QUELQUES JOURS AVANT LA VENUE D'EPHEAR
Suzon était songeuse. Un nouveau venu était attendu au domaine dans quelques jours. Elle regarda la grande pièce, fronça légèrement le nez, une odeur de renfermé régnait ici, mélangée à un relent d'écurie. Il est vrai que la pièce se situait juste au-dessus. En tendant l'oreille, on aurait pu entendre les hennissements des chevaux. La dame de Saint Amand lui avait donné des consignes précises: faire la poussière, enlever les toiles d'araignées et balayer.
Elle ne rechignait pas à la tâche, Suzon, mais là, il faisait chaud sous les toits et elle était en nage. Elle avait relevé les manches de sa blouse qui révélaient ses bras blancs. Elle s'essuya le front et se mit à l'une des petites fenêtres, espérant trouver un peu d'air frais. Puis, elle se remit au travail. Elle délogea un bon nombre d'araignées, faisant disparaitre d'un coup de chiffon leurs magnifiques toiles. Suzon se disait que c'était presque dommage de détruire de si beaux ouvrages.
Elle entendit des voix dehors et la curiosité l'emporta. Elle jeta un oeil et vit le maitre en grande conversation avec Clément. Puis, il s'éloigna à grandes enjambées vers le vergers. Elle soupira. Ces derniers temps, on ne le voyait plus guère, même s'il avait cessé sa fonction de juge. Du reste, il n'y avait qu'à regarder la maitresse pour voir qu'elle en souffrait. Cependant, jamais Suzon ne l'avait entendu se plaindre. Elle l'avait juste vu sortir de son salon, un matin, les yeux rougis, un mouchoir à la main.
Surprise de se retrouver nez à nez avec elle, elle s'était exclamée en riant un peu trop fort:
- Il vole dans les airs quelque chose, Suzon, et cela me fait larmoyer...
Suzon avait hoché la tête, mais elle n'était pas dupe. Elle n'avait pas vingt ans, mais elle savait reconnaitre la peine d'une femme un peu délaissée par son époux.
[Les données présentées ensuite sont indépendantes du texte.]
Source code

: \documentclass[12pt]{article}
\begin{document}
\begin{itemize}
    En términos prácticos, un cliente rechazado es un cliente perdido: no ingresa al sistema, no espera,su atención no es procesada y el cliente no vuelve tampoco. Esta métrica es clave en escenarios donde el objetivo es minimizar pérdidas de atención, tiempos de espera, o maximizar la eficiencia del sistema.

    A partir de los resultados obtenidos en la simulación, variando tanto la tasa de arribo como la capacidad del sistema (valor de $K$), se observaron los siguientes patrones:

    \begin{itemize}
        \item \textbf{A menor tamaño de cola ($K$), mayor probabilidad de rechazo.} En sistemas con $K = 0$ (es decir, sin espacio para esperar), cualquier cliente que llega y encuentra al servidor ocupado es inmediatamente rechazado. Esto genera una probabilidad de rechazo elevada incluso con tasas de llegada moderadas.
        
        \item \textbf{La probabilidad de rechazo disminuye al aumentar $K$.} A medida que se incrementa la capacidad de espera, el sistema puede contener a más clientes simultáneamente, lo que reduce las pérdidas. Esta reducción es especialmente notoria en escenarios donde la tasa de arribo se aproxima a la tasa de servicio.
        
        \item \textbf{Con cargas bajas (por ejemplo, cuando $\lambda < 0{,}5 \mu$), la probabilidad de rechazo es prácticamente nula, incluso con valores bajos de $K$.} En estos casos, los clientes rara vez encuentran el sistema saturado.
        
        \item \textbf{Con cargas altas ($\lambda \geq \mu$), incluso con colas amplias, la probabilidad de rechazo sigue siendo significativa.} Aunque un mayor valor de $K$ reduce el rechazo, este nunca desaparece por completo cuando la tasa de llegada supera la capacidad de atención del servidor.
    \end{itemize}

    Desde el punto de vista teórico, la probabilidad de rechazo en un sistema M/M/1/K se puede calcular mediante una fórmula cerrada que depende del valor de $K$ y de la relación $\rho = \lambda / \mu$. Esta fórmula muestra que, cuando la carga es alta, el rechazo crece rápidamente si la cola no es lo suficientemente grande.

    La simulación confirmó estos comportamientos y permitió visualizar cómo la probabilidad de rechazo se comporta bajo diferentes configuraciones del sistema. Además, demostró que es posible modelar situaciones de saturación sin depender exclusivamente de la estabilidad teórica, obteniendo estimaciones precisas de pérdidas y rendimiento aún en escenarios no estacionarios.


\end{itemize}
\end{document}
Sa maitresse était moins gaie que d'habitude. Du reste, Victoire avait aussi noté le changement.
- Not' dame broie du noir! l'maitr' est trop souvent absent, et elle aussi du reste! On s'demande quand ils arriv'à s'voir! Sans compter qu'il ne fait presque pu honneur à mes p'tits plats...si c'est pas malheureux....
Heureusement, les enfants étaient là, apportant de la gaieté au domaine. Mahaut avait grandi et était devenue une belle fillette de dix ans. Suzon l'aimait bien mais son préféré restait Guillaume. Elle l'avait connu tout petit, encore chancelant sur ses jambes potelées. Immédiatement, il lui avait tendu ses bras. Elle s'en était occupée comme d'un petit frère. elle s'en occupait encore, mais à sept ans, il trainait plus dans les jambes de Clément que dans ses jupes à elle.
Oui, c'était de beaux enfants.
C'est la voix de sa maitresse qui la sortit de ses souvenirs:
- Alors Suzon, on est ailleurs?
Suzon rougit un peu et adressa un sourire à Matou qui poursuivait déjà:
- Ma foi, Suzon, tu as fait du bon travail, la pièce est aérée, et la poussière n'a pas résisté à l'assaut de ton plumeau...Il sera très bien notre jeune escuyer...
As-tu vu mon époux?
Suzon hocha la tête:
Oui, Dame, il est parti vers le verger!
Elle vit le sourire s'éteindre sur son visage, mais elle se reprit très vite:
- Le verger...oui...il est tellement gourmand qu'il a du aller compter combien Victoire pourra faire de bocaux de fruits, de confitures et de tartes...
Bien, je vais tâcher de trouver Clément afin qu'il installe le mobilier...Je te laisse terminer Suzon!
Et dans un bruissement de jupe, sa maitresse repartit. Suzon en savait un peu plus, c'était un escuyer qui venait s'installer. Encore fallait-il qu'elle sache ce que c'était que ce genre d'homme. Elle demanderait à Guertroude, la gouvernante des enfants. Elle savait tout.